"Ernsthafte Störung": Darum musste Angela Merkel ihren Flug abbrechen

Berlin/Bonn - Schock für Kanzlerin Angela Merkel: Die Reise zum G20-Gipfel musste abgebrochen werden. Der Regierungsflieger musste wieder umkehren. Der Grund: eine technische Störung (TAG24 berichtete).

Angela Merkels Regierungsflieger musste umkehren. (Bildmontage)
Angela Merkels Regierungsflieger musste umkehren. (Bildmontage)  © DPA

Nach Informationen des "Spiegels" soll das komplette Kommunikationssystem mit dem Boden ausgefallen sein.

Ein solcher Komplettausfall der Kommunikationsanlage, die durch mehrere Ersatzsysteme abgesichert sei, gilt dem Nachrichtenmagazin zufolge in der Luftfahrt als gefährlicher Notfall. Deswegen hätten sich die Piloten sofort entschlossen, den Flug zum G20-Gipfel in Argentinien abzubrechen.

Auch nach Informationen der Deutschen Presse-Agentur sollen weite Teile eines für den Flugbetrieb dringend benötigten Elektroniksystems ausgefallen sein.

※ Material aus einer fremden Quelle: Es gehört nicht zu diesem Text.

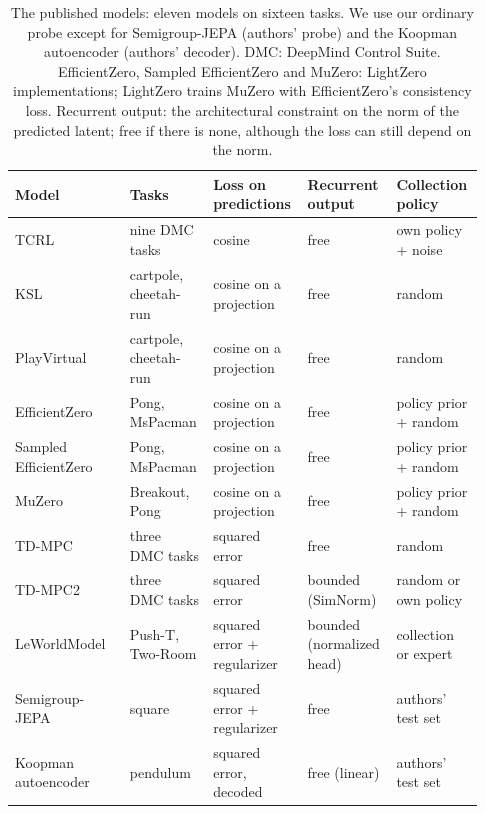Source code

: \begin{table}[t]
\caption{The published models: eleven models on sixteen tasks. We use our ordinary probe except for Semigroup-JEPA (authors' probe) and the Koopman autoencoder (authors' decoder). DMC: DeepMind Control Suite. EfficientZero, Sampled EfficientZero and MuZero: LightZero implementations; LightZero trains MuZero with EfficientZero's consistency loss. Recurrent output: the architectural constraint on the norm of the predicted latent; free if there is none, although the loss can still depend on the norm.}
\label{tab:published_setup}
\centering\footnotesize
\renewcommand{\arraystretch}{1.15}
\setlength{\tabcolsep}{3pt}
\begin{tabular}{@{}>{\raggedright\arraybackslash}p{0.23\linewidth}>{\raggedright\arraybackslash}p{0.16\linewidth}>{\raggedright\arraybackslash}p{0.19\linewidth}>{\raggedright\arraybackslash}p{0.18\linewidth}>{\raggedright\arraybackslash}p{0.17\linewidth}@{}}
\toprule
Model & Tasks & Loss on predictions & Recurrent output & Collection policy \\
\midrule
TCRL~\citep{zhao2023simplified} & nine DMC tasks & cosine & free & own policy + noise \\
KSL~\citep{mcinroe2021learning} & cartpole, cheetah-run & cosine on a projection & free & random \\
PlayVirtual~\citep{yu2021playvirtual} & cartpole, cheetah-run & cosine on a projection & free & random \\
EfficientZero~\citep{ye2021mastering} & Pong, MsPacman & cosine on a projection & free & policy prior + random \\
Sampled EfficientZero~\citep{hubert2021learning} & Pong, MsPacman & cosine on a projection & free & policy prior + random \\
MuZero~\citep{Schrittwieser2020} & Breakout, Pong & cosine on a projection & free & policy prior + random \\
TD-MPC~\citep{hansen2022temporal} & three DMC tasks & squared error & free & random \\
TD-MPC2~\citep{Hansen2023} & three DMC tasks & squared error & bounded (SimNorm) & random or own policy \\
LeWorldModel~\citep{maes2026leworldmodel} & Push-T, Two-Room & squared error + regularizer & bounded (normalized head) & collection or expert \\
Semigroup-JEPA~\citep{Liu2026SemigroupJEPA} & square & squared error + regularizer & free & authors' test set \\
Koopman autoencoder~\citep{Azencot2020} & pendulum & squared error, decoded & free (linear) & authors' test set \\
\bottomrule
\end{tabular}
\end{table}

Über dem Atlantik sei Kerosin abgelassen worden, um das Gewicht des für den Transatlantikfluges vollgetankten Airbus zu verringern. Es sei teilweise die Frage gewesen, ob überhaupt eine Landung möglich gewesen sei.

Der "Spiegel" schreibt, nur mit dem Satellitentelefon an Bord sei es der Crew gelungen, Kontakt zur Flugleitstelle aufzunehmen und die Landung auf dem Flughafen in Köln-Bonn zu planen. Die Situation soll so brenzlig gewesen sein, dass Verteidigungsministerin Ursula von der Leyen (CDU) schon nach dem Komplett-Ausfall der Funkanlage informiert wurde.

Eine Fahrzeugkolonne wartet auf die Bundeskanzlerin.
Eine Fahrzeugkolonne wartet auf die Bundeskanzlerin.  © DPA

Auch Bundeskanzlerin Angela Merkel hat bestätigt, dass es sich bei dem technischen Defekt an ihrem Regierungsflugzeug um ein größeres Problem gehandelt hat. Nach den Ereignissen könne sie sagen: "Es war eine ernsthafte Störung", sagte Merkel am frühen Freitagmorgen in Bonn, wo sie nach dem Abbruch der Reise zum G20-Gipfel nach Buenos Aires die Nacht verbrachte.

Ausgesprochen lobend äußerte sie sich über den Flugkapitän und die Mannschaft an Bord ihres Flugzeugs: Sie habe "eine sehr, sehr exzellente Crew gehabt". Das Kommando habe "der erfahrenste Kapitän der Flugbereitschaft" gehabt.

Als sie von einem Mitglied der Mannschaft aus einem Briefing geholt worden sei, habe sie zunächst daran gedacht, dass in Deutschland etwas vorgefallen sein könnte. Auf die Frage, ob es nach mehreren Vorfällen mit Regierungsflugzeugen in jüngster Zeit notwendig sei, die Sicherheit der Flugzeuge in Frage zu stellen, sagte Merkel: "Ein einzelner Vorfall sollte uns nicht dazu bringen, das System zu verändern."

Freitagfrüh wird die Kanzlerin nun nach Madrid fliegen. Per Linienflug geht es von dort nach Buenos Aires.

Update, 9.33 Uhr

Nach dem schwerwiegenden Defekt an ihrer Regierungsmaschine ist Bundeskanzlerin Angela Merkel am Freitag mit Verspätung zum G20-Gipfel nach Argentinien aufgebrochen. Wie ein Regierungssprecher mitteilte, flog Merkel am frühen Morgen zunächst mit einer anderen Maschine der Flugbereitschaft der Luftwaffe von Köln/Bonn nach Madrid. Von dort startete sie gegen 9.00 Uhr an Bord einer Linienmaschine der Fluggesellschaft Iberia nach Buenos Aires.

Angela Merkel verlässt das Flugzeug.
Angela Merkel verlässt das Flugzeug.